Limitations of testing computers
It is well known in the information technology profession that computers are ultimately "black boxes" - you cannot actually see what bits are really present and executing; and all methods to attempt to do so require other software that itself has the same problem, in an infinite regress. There is no workaround.
The only way to know what is running in a computer at any given moment is to observe its behavior: give all possible inputs, measure its corresponding outputs, and then check to see if the inputs and outputs you observe match the specification.
If computer software is always tested before use, why bother to produce an “audit trail”?
Unfortunately, you really have no guarantee that a given computer program's behavior as measured, say, at 10:00 AM will have any relationship to the same program's execution at noon. Computers have clocks and can tell time, and can easily be programmed to behave differently at different times, on different dates – or under an endless variety of different circumstances.
When it comes to systems processing high-value transactions of interest to potential criminal embezzlers - like money or votes - the inherent limitations of point-in-time behavioral testing make it unacceptably risky. Some kind of computer behavioral monitoring system is required that can record a vulnerable system's inputs and corresponding outputs while it is processing critical transactions. This would provide all the information needed to enable a human auditor or another automated auditing system to spot processing errors or manipulation of the transactions.
How are computerized financial transactions protected?
One reason why electronic financial transactions are as secure as they are (by which I only mean that embezzlement is the exception and not the rule) is that while financial transactions are private, they are hardly anonymous; you need to prove your identity to all the other counterparties involved. Each counterparty gets and keeps their own independent records of the transaction, all counterparties are strongly motivated to spot discrepancies and compare their records with others, while procedures relating to resolution of financial disputes are mature.
Why are voting systems so difficult to protect?
Unfortunately voting is a private and anonymous transaction, so conventional counterparty-based financial auditing mechanisms are simply impossible. Although some computer scientists feel they've identified some all-electronic means of auditing the accuracy of electronic vote totals, ultimately there is no reliable means to do so for the end-to-end voting process. Essentially, every all-electronic auditing scheme records just the voting software's assertion that Voter X voted for "Smith for Governor". At the moment of creating the electronic audit record, the computer could be programmed to electronically assert you input “Smith for Governor" even though you actually input "Jones for Governor". Every all-electronic auditing scheme, no matter how elaborate, would from that point on then simply record that lie with every appearance of the truth.

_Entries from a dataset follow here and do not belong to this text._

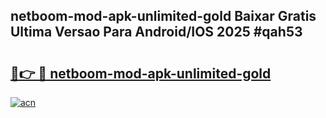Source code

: ## netboom-mod-apk-unlimited-gold Baixar Gratis Ultima Versao Para Android/IOS 2025 #qah53

# <h2><a href="https://ainizakaria.my?title=netboom-mod-apk-unlimited-gold&ref=20M">🔗👉 🔴 netboom-mod-apk-unlimited-gold</a></h2>

[![acn](https://github.com/user-attachments/assets/0f9c940e-d8b0-45ae-aac7-cd30a18b3e1c)](https://ainizakaria.my?title=netboom-mod-apk-unlimited-gold&ref=20M)

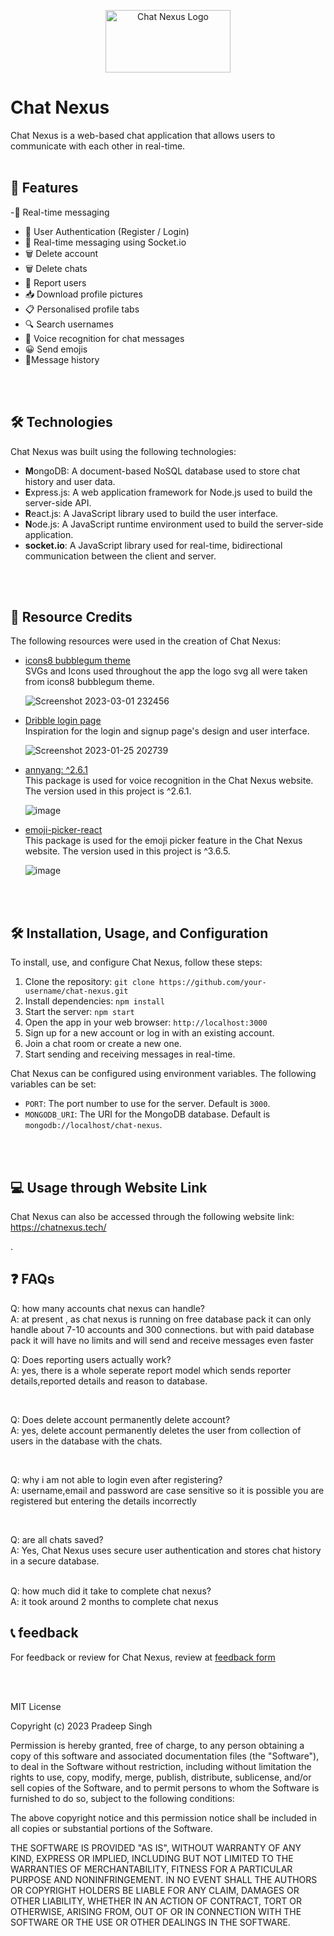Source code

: <p align="center" >
<img src="https://user-images.githubusercontent.com/91087103/222215034-579495cb-83b6-40fc-82a5-be4cd6780a61.png" width="200" height="100" alt="Chat Nexus Logo">

</p>

# Chat Nexus

Chat Nexus is a web-based chat application that allows users to communicate with each other in real-time.
<br>
  <br>

## 🚀 Features

-💬 Real-time messaging <br>
- 🔐 User Authentication (Register / Login) <br>
- 💬 Real-time messaging using Socket.io <br>
- 🗑️ Delete account <br>
- 🗑️ Delete chats <br>
- 🚩 Report users <br>
- 📥 Download profile pictures <br>
- 📋 Personalised profile tabs <br>
- 🔍 Search usernames <br> 
- 🎤 Voice recognition for chat messages <br>
- 😀 Send emojis <br> 
- 📜Message history <br>

<br>
<br>

## 🛠️ Technologies

Chat Nexus was built using the following technologies:

- **M**ongoDB: A document-based NoSQL database used to store chat history and user data.
- **E**xpress.js: A web application framework for Node.js used to build the server-side API.
- **R**eact.js: A JavaScript library used to build the user interface.
- **N**ode.js: A JavaScript runtime environment used to build the server-side application.
- **socket.io**: A JavaScript library used for real-time, bidirectional communication between the client and server.

<br>
<br>


## 🔗 Resource Credits

The following resources were used in the creation of Chat Nexus:

- [icons8 bubblegum theme](https://icons8.com/illustrations/style--bubble-gum) <br>
  SVGs and Icons used throughout the app the logo svg all were taken from icons8 bubblegum theme.
  
  ![Screenshot 2023-03-01 232456](https://user-images.githubusercontent.com/91087103/222222424-ef28ebbe-57ab-41d4-bbdf-3a78d8015a4c.png)

- [Dribble login page](https://dribbble.com/shots/5035570-Login-page) <br>
  Inspiration for the login and signup page's design and user interface.
  
  ![Screenshot 2023-01-25 202739](https://user-images.githubusercontent.com/91087103/222221618-39397bba-040e-45a0-b474-56d6eadc322b.png)

- [annyang: ^2.6.1](https://www.npmjs.com/package/annyang) <br>
  This package is used for voice recognition in the Chat Nexus website. The version used in this project is ^2.6.1.
  
  ![image](https://user-images.githubusercontent.com/91087103/222226483-d31775ad-9fa5-474c-bc3c-1cdc5152b1a8.png)

- [emoji-picker-react](https://www.npmjs.com/package/emoji-picker-react) <br>
  This package is used for the emoji picker feature in the Chat Nexus website. The version used in this project is ^3.6.5.
  
  ![image](https://user-images.githubusercontent.com/91087103/222227277-5c26ab95-e172-4961-9dfb-9235ed07fb42.png)






<br>
<br>

## 🛠️ Installation, Usage, and Configuration

To install, use, and configure Chat Nexus, follow these steps:

1. Clone the repository: `git clone https://github.com/your-username/chat-nexus.git`
2. Install dependencies: `npm install`
3. Start the server: `npm start`
4. Open the app in your web browser: `http://localhost:3000`
5. Sign up for a new account or log in with an existing account.
6. Join a chat room or create a new one.
7. Start sending and receiving messages in real-time.

Chat Nexus can be configured using environment variables. The following variables can be set:

- `PORT`: The port number to use for the server. Default is `3000`.
- `MONGODB_URI`: The URI for the MongoDB database. Default is `mongodb://localhost/chat-nexus`.
<br>
<br>

## 💻 Usage through Website Link

Chat Nexus can also be accessed through the following website link: https://chatnexus.tech/

.



## ❓ FAQs

Q: how many accounts chat nexus can handle? <br>
A: at present , as chat nexus is running on free database pack it can only handle about 7-10 accounts and 300 connections.
but with paid database pack it will have no limits and will send and receive messages even faster


Q: Does reporting users actually work? <br>
A: yes, there is a whole seperate report model which sends reporter details,reported details and reason to database.

<br>

Q: Does delete account permanently delete account? <br>
A: yes, delete account permanently deletes the user from collection of users in the database with the chats.

<br>

Q: why i am not able to login even after registering? <br>
A: username,email and password are case sensitive so it is possible you are registered but entering the details incorrectly

<br>

Q: are all chats saved? <br>
A: Yes, Chat Nexus uses secure user authentication and stores chat history in a secure database.

<br>
Q: how much did it take to complete  chat nexus? <br>
A: it took around 2 months to complete chat nexus


<br>

## 📞 feedback

For feedback or review for Chat Nexus, review at [feedback form](https://form.typeform.com/to/yrFOxBqF)







<br>
<br>





MIT License

Copyright (c) 2023 Pradeep Singh

Permission is hereby granted, free of charge, to any person obtaining a copy of this software and associated documentation files (the "Software"), to deal in the Software without restriction, including without limitation the rights to use, copy, modify, merge, publish, distribute, sublicense, and/or sell copies of the Software, and to permit persons to whom the Software is furnished to do so, subject to the following conditions:

The above copyright notice and this permission notice shall be included in all copies or substantial portions of the Software.

THE SOFTWARE IS PROVIDED "AS IS", WITHOUT WARRANTY OF ANY KIND, EXPRESS OR IMPLIED, INCLUDING BUT NOT LIMITED TO THE WARRANTIES OF MERCHANTABILITY, FITNESS FOR A PARTICULAR PURPOSE AND NONINFRINGEMENT. IN NO EVENT SHALL THE AUTHORS OR COPYRIGHT HOLDERS BE LIABLE FOR ANY CLAIM, DAMAGES OR OTHER LIABILITY, WHETHER IN AN ACTION OF CONTRACT, TORT OR OTHERWISE, ARISING FROM, OUT OF OR IN CONNECTION WITH THE SOFTWARE OR THE USE OR OTHER DEALINGS IN THE SOFTWARE.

The only way you can dispute that kind of an electronic lie is with some kind of independent, tangible, write-one-time-only receipt that could be used as a proof you really voted for Jones. But this last step in the verification chain is prohibited - for a host of good reasons, including voter intimidation/extortion and vote-selling. So the best we can do is create an anonymous receipt that says the equivalent of "Someone Voted for Jones", to have the voter verify the accuracy of that assertion, and then deposit it with the electoral authorities, who must retain that record in support of possible auditing or recounting.
Any all-electronic means of auditing electronic voting is a waste of money, and all-electronic auditing methods that are claimed to be reliable are actually unpatched security vulnerabilities.
How can paper vote records be auditable in practice?
But once you turn to paper vote records - either VVPAT scrolls or optical scan ballots - "auditability" takes on a whole new set of dimensions and must be assessed in terms of its purpose: to detect or deter both vote tallying errors and outright manipulation.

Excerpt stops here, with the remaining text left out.